The lines below may contain the word "icon". Please count those that do and give the number alone.
** RECORDS follows **
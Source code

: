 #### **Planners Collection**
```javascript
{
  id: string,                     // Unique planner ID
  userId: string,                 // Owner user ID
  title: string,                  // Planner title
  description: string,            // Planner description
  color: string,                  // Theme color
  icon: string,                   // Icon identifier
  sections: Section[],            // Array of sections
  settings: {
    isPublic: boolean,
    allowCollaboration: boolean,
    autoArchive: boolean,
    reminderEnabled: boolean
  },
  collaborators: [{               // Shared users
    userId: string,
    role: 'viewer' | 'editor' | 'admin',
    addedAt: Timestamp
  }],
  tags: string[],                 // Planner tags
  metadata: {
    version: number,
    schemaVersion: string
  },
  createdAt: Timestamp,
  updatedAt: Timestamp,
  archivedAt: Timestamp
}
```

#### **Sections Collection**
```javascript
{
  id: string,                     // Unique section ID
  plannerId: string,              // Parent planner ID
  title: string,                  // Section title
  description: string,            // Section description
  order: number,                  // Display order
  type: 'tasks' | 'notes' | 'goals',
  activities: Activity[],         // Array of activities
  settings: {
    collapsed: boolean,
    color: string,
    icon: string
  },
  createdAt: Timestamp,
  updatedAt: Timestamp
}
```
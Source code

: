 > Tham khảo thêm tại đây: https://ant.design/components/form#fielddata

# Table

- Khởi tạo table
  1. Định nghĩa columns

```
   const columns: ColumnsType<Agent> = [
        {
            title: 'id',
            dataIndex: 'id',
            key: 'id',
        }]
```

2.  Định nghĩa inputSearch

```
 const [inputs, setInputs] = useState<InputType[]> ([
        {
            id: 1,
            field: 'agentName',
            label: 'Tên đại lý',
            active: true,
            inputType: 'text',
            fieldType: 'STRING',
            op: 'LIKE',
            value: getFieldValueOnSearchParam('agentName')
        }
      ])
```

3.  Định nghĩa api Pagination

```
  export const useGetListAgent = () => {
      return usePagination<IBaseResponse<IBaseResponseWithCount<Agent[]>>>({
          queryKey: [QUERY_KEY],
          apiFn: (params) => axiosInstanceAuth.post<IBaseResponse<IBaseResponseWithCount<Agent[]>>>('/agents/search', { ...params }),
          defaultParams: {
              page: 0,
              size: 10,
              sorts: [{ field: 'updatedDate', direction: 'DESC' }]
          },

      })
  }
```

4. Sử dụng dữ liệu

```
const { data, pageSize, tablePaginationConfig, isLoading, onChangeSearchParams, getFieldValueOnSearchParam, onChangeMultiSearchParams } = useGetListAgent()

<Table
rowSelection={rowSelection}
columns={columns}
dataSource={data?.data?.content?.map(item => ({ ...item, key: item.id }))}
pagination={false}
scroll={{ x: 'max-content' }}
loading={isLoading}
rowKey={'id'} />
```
** End of RECORDS **
ANSWER TO THE PROBLEM: 2